_Problem_
Every record must be given again word for word; no picture belongs in the copy.

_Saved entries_

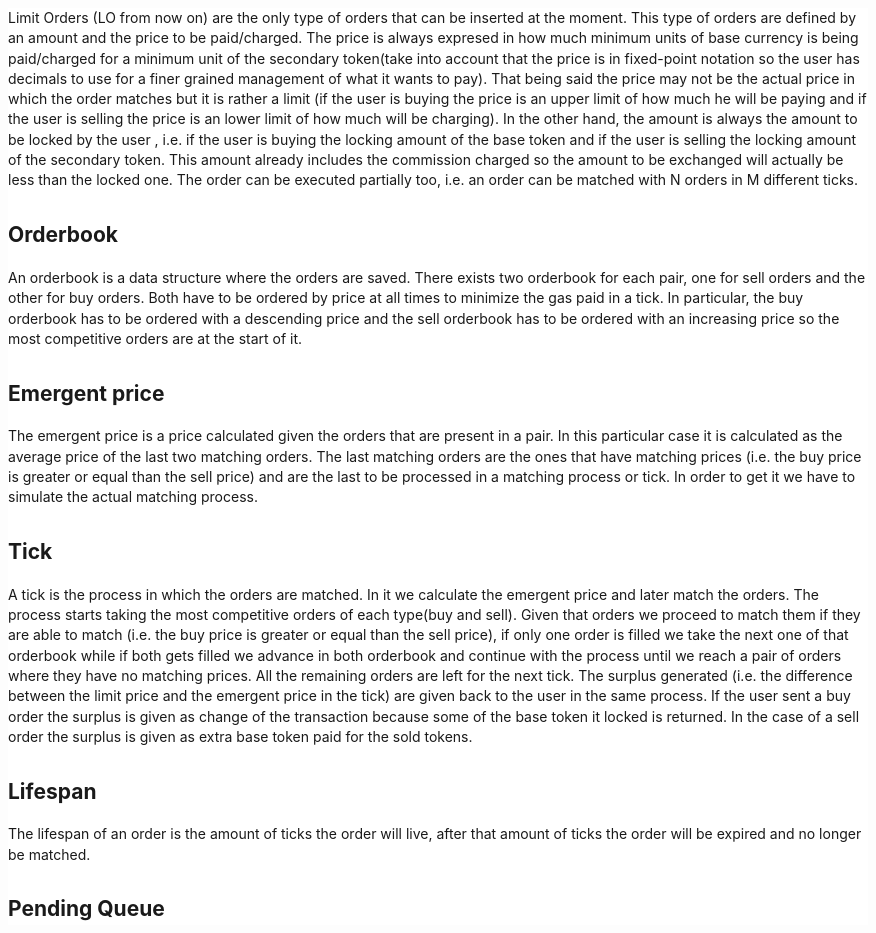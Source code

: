 Limit Orders (LO from now on) are the only type of orders that can be inserted at the moment. This type of orders are defined by an amount and the price to be paid/charged.
The price is always expresed in how much minimum units of base currency is being paid/charged for a minimum unit of the secondary token(take into account that the price is in fixed-point notation so the user has decimals to use for a finer grained management of what it wants to pay). That being said the price may not be the actual price in which the order matches but it is rather a limit (if the user is buying the price is an upper limit of how much he will be paying and if the user is selling the price is an lower limit of how much will be charging).
In the other hand, the amount is always the amount to be locked by the user , i.e. if the user is buying the locking amount of the base token and if the user is selling the locking amount of the secondary token. This amount already includes the commission charged so the amount to be exchanged will actually be less than the locked one.
The order can be executed partially too, i.e. an order can be matched with N orders in M different ticks.

## Orderbook

An orderbook is a data structure where the orders are saved. There exists two orderbook for each pair, one for sell orders and the other for buy orders. Both have to be ordered by price at all times to minimize the gas paid in a tick. In particular, the buy orderbook has to be ordered with a descending price and the sell orderbook has to be ordered with an increasing price so the most competitive orders are at the start of it.

## Emergent price

The emergent price is a price calculated given the orders that are present in a pair. In this particular case it is calculated as the average price of the last two matching orders. The last matching orders are the ones that have matching prices (i.e. the buy price is greater or equal than the sell price) and are the last to be processed in a matching process or tick. In order to get it we have to simulate the actual matching process.

## Tick

A tick is the process in which the orders are matched. In it we calculate the emergent price and later match the orders. The process starts taking the most competitive orders of each type(buy and sell). Given that orders we proceed to match them if they are able to match (i.e. the buy price is greater or equal than the sell price), if only one order is filled we take the next one of that orderbook while if both gets filled we advance in both orderbook and continue with the process until we reach a pair of orders where they have no matching prices. All the remaining orders are left for the next tick.
The surplus generated (i.e. the difference between the limit price and the emergent price in the tick) are given back to the user in the same process. If the user sent a buy order the surplus is given as change of the transaction because some of the base token it locked is returned. In the case of a sell order the surplus is given as extra base token paid for the sold tokens.

## Lifespan

The lifespan of an order is the amount of ticks the order will live, after that amount of ticks the order will be expired and no longer be matched.

## Pending Queue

_Written solution_
Source code

: Limit Orders (LO from now on) are the only type of orders that can be inserted at the moment. This type of orders are defined by an amount and the price to be paid/charged.
The price is always expresed in how much minimum units of base currency is being paid/charged for a minimum unit of the secondary token(take into account that the price is in fixed-point notation so the user has decimals to use for a finer grained management of what it wants to pay). That being said the price may not be the actual price in which the order matches but it is rather a limit (if the user is buying the price is an upper limit of how much he will be paying and if the user is selling the price is an lower limit of how much will be charging).
In the other hand, the amount is always the amount to be locked by the user , i.e. if the user is buying the locking amount of the base token and if the user is selling the locking amount of the secondary token. This amount already includes the commission charged so the amount to be exchanged will actually be less than the locked one.
The order can be executed partially too, i.e. an order can be matched with N orders in M different ticks.

## Orderbook

An orderbook is a data structure where the orders are saved. There exists two orderbook for each pair, one for sell orders and the other for buy orders. Both have to be ordered by price at all times to minimize the gas paid in a tick. In particular, the buy orderbook has to be ordered with a descending price and the sell orderbook has to be ordered with an increasing price so the most competitive orders are at the start of it.

## Emergent price

The emergent price is a price calculated given the orders that are present in a pair. In this particular case it is calculated as the average price of the last two matching orders. The last matching orders are the ones that have matching prices (i.e. the buy price is greater or equal than the sell price) and are the last to be processed in a matching process or tick. In order to get it we have to simulate the actual matching process.

## Tick

A tick is the process in which the orders are matched. In it we calculate the emergent price and later match the orders. The process starts taking the most competitive orders of each type(buy and sell). Given that orders we proceed to match them if they are able to match (i.e. the buy price is greater or equal than the sell price), if only one order is filled we take the next one of that orderbook while if both gets filled we advance in both orderbook and continue with the process until we reach a pair of orders where they have no matching prices. All the remaining orders are left for the next tick.
The surplus generated (i.e. the difference between the limit price and the emergent price in the tick) are given back to the user in the same process. If the user sent a buy order the surplus is given as change of the transaction because some of the base token it locked is returned. In the case of a sell order the surplus is given as extra base token paid for the sold tokens.

## Lifespan

The lifespan of an order is the amount of ticks the order will live, after that amount of ticks the order will be expired and no longer be matched.

## Pending Queue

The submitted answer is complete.